Exercise — Could you please reproduce the entries exactly, leaving out any pictures?
** Provided information follows **
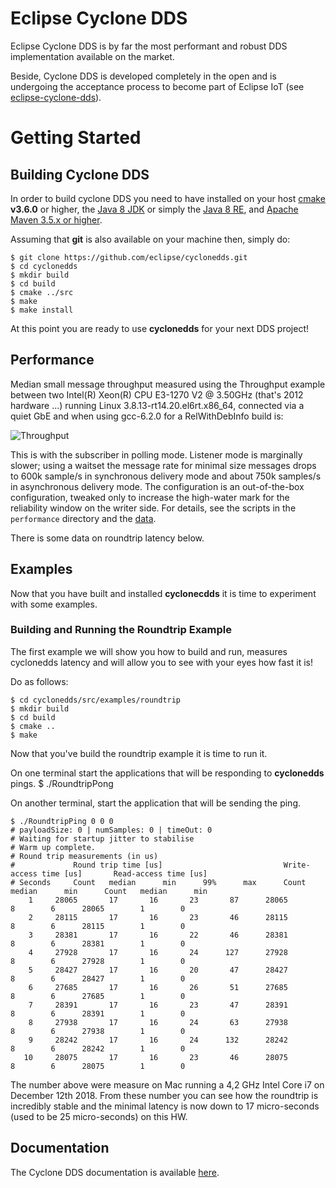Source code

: # Eclipse Cyclone DDS

Eclipse Cyclone DDS is by far the most performant and robust DDS implementation available on the market. 

Beside, Cyclone DDS is developed completely in the open and is undergoing the acceptance process to become part of Eclipse IoT (see  [eclipse-cyclone-dds](https://projects.eclipse.org/proposals/eclipse-cyclone-dds)).


# Getting Started
## Building Cyclone DDS

In order to build cyclone DDS you need to have installed on your host [cmake](https://cmake.org/download/) **v3.6.0** or higher, the [Java 8 JDK](http://www.oracle.com/technetwork/java/javase/downloads/jdk8-downloads-2133151.html) or simply the [Java 8 RE](http://www.oracle.com/technetwork/java/javase/downloads/server-jre8-downloads-2133154.html), and [Apache Maven 3.5.x or higher](http://maven.apache.org/download.cgi).

Assuming that **git** is also available on your machine then, simply do:

    $ git clone https://github.com/eclipse/cyclonedds.git 
    $ cd cyclonedds
    $ mkdir build
    $ cd build
    $ cmake ../src
    $ make
    $ make install

At this point you are ready to use **cyclonedds** for your next DDS project!


## Performance

Median small message throughput measured using the Throughput example between two Intel(R) Xeon(R)
CPU E3-1270 V2 @ 3.50GHz (that's 2012 hardware ...) running Linux 3.8.13-rt14.20.el6rt.x86_64,
connected via a quiet GbE and when using gcc-6.2.0 for a RelWithDebInfo build is:

![Throughput](https://raw.githubusercontent.com/eclipse-cyclonedds/cyclonedds/assets/performance/throughput-polling.png)

This is with the subscriber in polling mode. Listener mode is marginally slower; using a waitset the
message rate for minimal size messages drops to 600k sample/s in synchronous delivery mode and about
750k samples/s in asynchronous delivery mode. The configuration is an out-of-the-box configuration,
tweaked only to increase the high-water mark for the reliability window on the writer side. For
details, see the scripts in the ``performance`` directory and the [data](https://raw.githubusercontent.com/eclipse-cyclonedds/cyclonedds/assets/performance/throughput.txt).

There is some data on roundtrip latency below.


## Examples
Now that you have built and installed **cyclonecdds** it is time to experiment with some examples.

### Building and Running the Roundtrip Example
The first example we will show you how to build and run, measures cyclonedds latency and will allow you to see with your eyes how fast it is!

Do as follows:

    $ cd cyclonedds/src/examples/roundtrip
    $ mkdir build
    $ cd build
    $ cmake ..
    $ make
    
Now that you've build the roundtrip example it is time to run it. 

On one terminal start the applications that will be responding to **cyclonedds** pings.
    $ ./RoundtripPong

On another terminal, start the application that will be sending the ping.
    
    $ ./RoundtripPing 0 0 0 
    # payloadSize: 0 | numSamples: 0 | timeOut: 0
    # Waiting for startup jitter to stabilise
    # Warm up complete.
    # Round trip measurements (in us)
    #             Round trip time [us]                           Write-access time [us]       Read-access time [us]
    # Seconds     Count   median      min      99%      max      Count   median      min      Count   median      min
        1     28065       17       16       23       87      28065        8        6      28065        1        0
        2     28115       17       16       23       46      28115        8        6      28115        1        0
        3     28381       17       16       22       46      28381        8        6      28381        1        0
        4     27928       17       16       24      127      27928        8        6      27928        1        0
        5     28427       17       16       20       47      28427        8        6      28427        1        0
        6     27685       17       16       26       51      27685        8        6      27685        1        0
        7     28391       17       16       23       47      28391        8        6      28391        1        0
        8     27938       17       16       24       63      27938        8        6      27938        1        0
        9     28242       17       16       24      132      28242        8        6      28242        1        0
       10     28075       17       16       23       46      28075        8        6      28075        1        0

           
The number above were measure on Mac running a 4,2 GHz Intel Core i7 on December 12th 2018. From these number you can see how the roundtrip is incredibly stable and the minimal latency is now down to 17 micro-seconds (used to be 25 micro-seconds) on this HW.

## Documentation
The Cyclone DDS documentation is available [here](http://cdds.io/docs).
** End of Provided information **
Answer section —
Source code

: # Eclipse Cyclone DDS

Eclipse Cyclone DDS is by far the most performant and robust DDS implementation available on the market. 

Beside, Cyclone DDS is developed completely in the open and is undergoing the acceptance process to become part of Eclipse IoT (see  [eclipse-cyclone-dds](https://projects.eclipse.org/proposals/eclipse-cyclone-dds)).


# Getting Started
## Building Cyclone DDS

In order to build cyclone DDS you need to have installed on your host [cmake](https://cmake.org/download/) **v3.6.0** or higher, the [Java 8 JDK](http://www.oracle.com/technetwork/java/javase/downloads/jdk8-downloads-2133151.html) or simply the [Java 8 RE](http://www.oracle.com/technetwork/java/javase/downloads/server-jre8-downloads-2133154.html), and [Apache Maven 3.5.x or higher](http://maven.apache.org/download.cgi).

Assuming that **git** is also available on your machine then, simply do:

    $ git clone https://github.com/eclipse/cyclonedds.git 
    $ cd cyclonedds
    $ mkdir build
    $ cd build
    $ cmake ../src
    $ make
    $ make install

At this point you are ready to use **cyclonedds** for your next DDS project!


## Performance

Median small message throughput measured using the Throughput example between two Intel(R) Xeon(R)
CPU E3-1270 V2 @ 3.50GHz (that's 2012 hardware ...) running Linux 3.8.13-rt14.20.el6rt.x86_64,
connected via a quiet GbE and when using gcc-6.2.0 for a RelWithDebInfo build is:

![Throughput](https://raw.githubusercontent.com/eclipse-cyclonedds/cyclonedds/assets/performance/throughput-polling.png)

This is with the subscriber in polling mode. Listener mode is marginally slower; using a waitset the
message rate for minimal size messages drops to 600k sample/s in synchronous delivery mode and about
750k samples/s in asynchronous delivery mode. The configuration is an out-of-the-box configuration,
tweaked only to increase the high-water mark for the reliability window on the writer side. For
details, see the scripts in the ``performance`` directory and the [data](https://raw.githubusercontent.com/eclipse-cyclonedds/cyclonedds/assets/performance/throughput.txt).

There is some data on roundtrip latency below.


## Examples
Now that you have built and installed **cyclonecdds** it is time to experiment with some examples.

### Building and Running the Roundtrip Example
The first example we will show you how to build and run, measures cyclonedds latency and will allow you to see with your eyes how fast it is!

Do as follows:

    $ cd cyclonedds/src/examples/roundtrip
    $ mkdir build
    $ cd build
    $ cmake ..
    $ make
    
Now that you've build the roundtrip example it is time to run it. 

On one terminal start the applications that will be responding to **cyclonedds** pings.
    $ ./RoundtripPong

On another terminal, start the application that will be sending the ping.
    
    $ ./RoundtripPing 0 0 0 
    # payloadSize: 0 | numSamples: 0 | timeOut: 0
    # Waiting for startup jitter to stabilise
    # Warm up complete.
    # Round trip measurements (in us)
    #             Round trip time [us]                           Write-access time [us]       Read-access time [us]
    # Seconds     Count   median      min      99%      max      Count   median      min      Count   median      min
        1     28065       17       16       23       87      28065        8        6      28065        1        0
        2     28115       17       16       23       46      28115        8        6      28115        1        0
        3     28381       17       16       22       46      28381        8        6      28381        1        0
        4     27928       17       16       24      127      27928        8        6      27928        1        0
        5     28427       17       16       20       47      28427        8        6      28427        1        0
        6     27685       17       16       26       51      27685        8        6      27685        1        0
        7     28391       17       16       23       47      28391        8        6      28391        1        0
        8     27938       17       16       24       63      27938        8        6      27938        1        0
        9     28242       17       16       24      132      28242        8        6      28242        1        0
       10     28075       17       16       23       46      28075        8        6      28075        1        0

           
The number above were measure on Mac running a 4,2 GHz Intel Core i7 on December 12th 2018. From these number you can see how the roundtrip is incredibly stable and the minimal latency is now down to 17 micro-seconds (used to be 25 micro-seconds) on this HW.

## Documentation
The Cyclone DDS documentation is available [here](http://cdds.io/docs).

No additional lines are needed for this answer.